Pelo Mundo por Gustavo Paiva

Equador: a última fronteira do café sul-americano?

De todos os países sul-americanos que produzem café, o Equador talvez seja aquele cuja produção ainda é a mais subestimada no Brasil. O país, relativamente próximo de nós, está encurralado entre tradicionais produtores, como a Colômbia ao norte e o Peru ao sul, além da cordilheira dos Andes ao centro e da floresta amazônica ao leste.

A produção equatoriana é superior até mesmo a algumas origens consolidadas, como El Salvador e Ruanda. O país andino chega a produzir cerca de 50% a mais do que El Salvador e três vezes mais do que Ruanda, segundo dados da Organização Internacional do Café (OIC).

Além disso, é um dos poucos países com produção funcional tanto de arábica como de robusta. A produção anual gira em torno de 700 mil sacas, o que coloca os equatorianos em um honroso posto entre os vinte maiores produtores de café do mundo. Se considerarmos apenas os países que produzem tanto arábica quanto robusta, o Equador sai com um ainda mais honroso posto de oitavo maior produtor do mundo. 
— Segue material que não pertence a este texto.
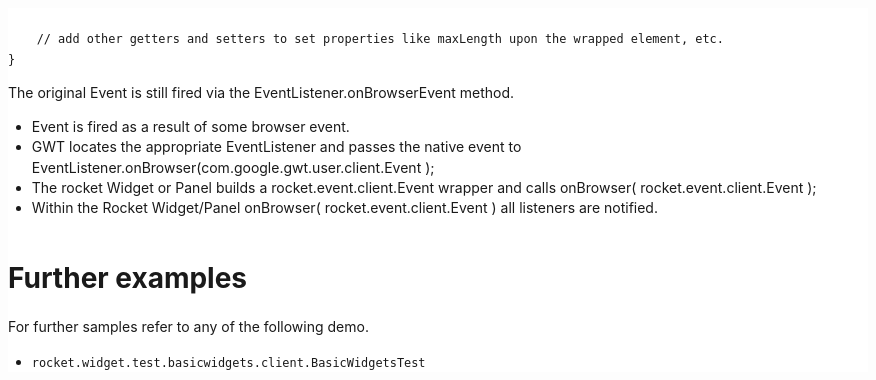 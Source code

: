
 ```

	// add other getters and setters to set properties like maxLength upon the wrapped element, etc.
}
```

The original Event is still fired via the EventListener.onBrowserEvent method.
  * Event is fired as a result of some browser event.
  * GWT locates the appropriate EventListener and passes the native event to EventListener.onBrowser(com.google.gwt.user.client.Event );
  * The rocket Widget or Panel builds a rocket.event.client.Event wrapper and calls onBrowser( rocket.event.client.Event );
  * Within the Rocket Widget/Panel onBrowser( rocket.event.client.Event ) all listeners are notified.


# Further examples #
For further samples refer to any of the following demo.
  * `rocket.widget.test.basicwidgets.client.BasicWidgetsTest` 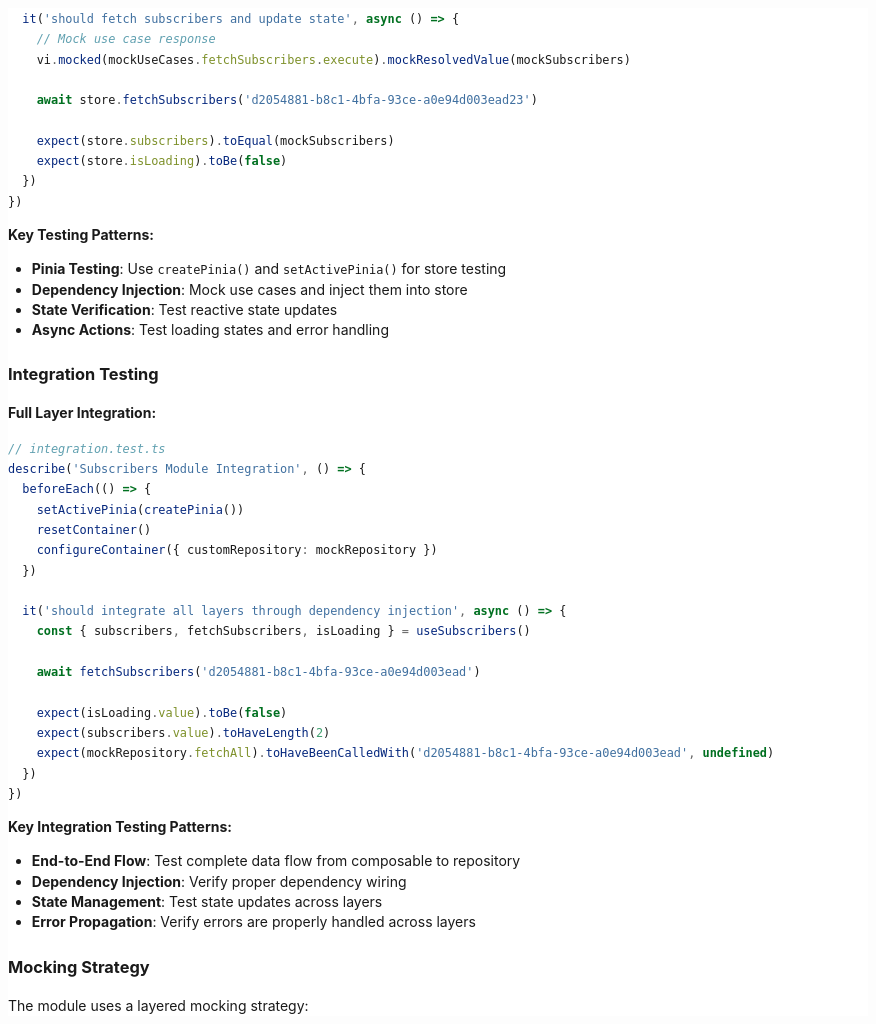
 ```typescript
  it('should fetch subscribers and update state', async () => {
    // Mock use case response
    vi.mocked(mockUseCases.fetchSubscribers.execute).mockResolvedValue(mockSubscribers)

    await store.fetchSubscribers('d2054881-b8c1-4bfa-93ce-a0e94d003ead23')

    expect(store.subscribers).toEqual(mockSubscribers)
    expect(store.isLoading).toBe(false)
  })
})
```

**Key Testing Patterns:**
- **Pinia Testing**: Use `createPinia()` and `setActivePinia()` for store testing
- **Dependency Injection**: Mock use cases and inject them into store
- **State Verification**: Test reactive state updates
- **Async Actions**: Test loading states and error handling
### Integration Testing

**Full Layer Integration:**

```typescript
// integration.test.ts
describe('Subscribers Module Integration', () => {
  beforeEach(() => {
    setActivePinia(createPinia())
    resetContainer()
    configureContainer({ customRepository: mockRepository })
  })

  it('should integrate all layers through dependency injection', async () => {
    const { subscribers, fetchSubscribers, isLoading } = useSubscribers()

    await fetchSubscribers('d2054881-b8c1-4bfa-93ce-a0e94d003ead')

    expect(isLoading.value).toBe(false)
    expect(subscribers.value).toHaveLength(2)
    expect(mockRepository.fetchAll).toHaveBeenCalledWith('d2054881-b8c1-4bfa-93ce-a0e94d003ead', undefined)
  })
})
```

**Key Integration Testing Patterns:**
- **End-to-End Flow**: Test complete data flow from composable to repository
- **Dependency Injection**: Verify proper dependency wiring
- **State Management**: Test state updates across layers
- **Error Propagation**: Verify errors are properly handled across layers

### Mocking Strategy

The module uses a layered mocking strategy:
Mas como é possível um país ter uma produção tão diversa? Ou ainda, como é possível que a maioria do público leigo, e até mesmo boa parte do público especializado do café, não conheça muito bem esta origem? Existe café de qualidade por lá? Estas três perguntas não são tão simples de responder, e envolvem fatores diversos como a geografia, a economia e, até mesmo, a criminalidade do país. 

Comecemos pela diversidade da produção. O Equador tem três zonas geográficas bem definidas: litoral, serra e costa. No litoral está Guayaquil, a cidade mais rica e populosa. Esta região costeira tem clima tropical parecido com o das regiões costeiras do Brasil e abriga o porto mais importante do Pacífico equatoriano. Além disso, o terreno na zona costeira é relativamente plano e de fácil manejo. Portanto, a produção do café robusta em larga escala pode prosperar, apesar da enorme tradição regional no cultivo de frutas. Existe ainda a produção do cacau, sendo país o quarto maior produtor mundial, com nada menos do que o dobro da produção brasileira. 

Ao leste, as regiões amazônicas equatorianas também contam com produção de robusta, restando ao arábica as zonas serranas que cortam o país ao centro no sentido norte-sul.

A maioria do público entusiasta de café não conhece o Equador justamente pelo país ser eclipsado pelos seus vizinhos e pela estrutura do mercado de café local. Com fronteiras extensas, pouco fiscalizadas e muitas vezes tomadas por serras e florestas, o tráfico de café do Equador para a Colômbia e o Peru acontece de maneira exacerbada. E, ainda, as torrefações locais não têm condições de competir com o preço pago pelas empresas colombianas e peruanas. Assim, o consumidor equatoriano acaba tomando seu próprio café torrado e empacotado na Colômbia ou, até mesmo, no Peru. 

Além disso, o conhecimento de cafés especiais tanto por parte dos consumidores como dos produtores ainda é limitado, o que dificulta o desenvolvimento da cadeia de especialidade. A única exceção acaba sendo, de certa maneira, o café solúvel, que tem no Equador uma indústria organizada e capaz de atender as demandas internas e, até mesmo, externas.

Por último, vale dizer que os fundamentos do terroir equatoriano não difere, em larga medida, do colombiano nem do peruano. Portanto, o país tem um enorme potencial de produção de cafés especiais. Além do mais, o país tem diferenciais de marketing para a comercialização de cafés de alta qualidade de dar inveja a qualquer outro produtor: o café produzido nas Ilhas Galápagos e a complexa cadeia de vulcões espalhada pelo país e que oferece solos ricos e experiências complementares ao consumo do café.

Mesmo que o país ainda tenha um longo caminho a percorrer para melhorar a qualidade dos seus grãos, já se pode notar algumas marcas tentando elevar o nível do produto ofertado e algumas cafeterias especializadas surgindo por Quito, a capital do país, que tem 1,8 milhões de habitantes – dez por cento da população equatoriana. 

Para o desenvolvimento da cafeicultura local a demografia equatoriana é uma vantagem, pois conta com uma população jovem, cada vez mais urbana e vivendo em uma economia dolarizada. 

Se, por um lado, o jovem urbano está mais interessado pelo consumo da bebida, ele acaba fazendo falta no trabalho do campo e na sucessão rural. A questão da economia dolarizada acaba influenciando, e muito, os hábitos de consumo do país – nem sempre de modo positivo. Mas este seria um tema para uma próxima coluna.

Gustavo Magalhães Paiva é formado em relações internacionais pela Universidade de Genebra e é mestre em economia agroalimentar. Atualmente, é consultor das Nações Unidas para o café.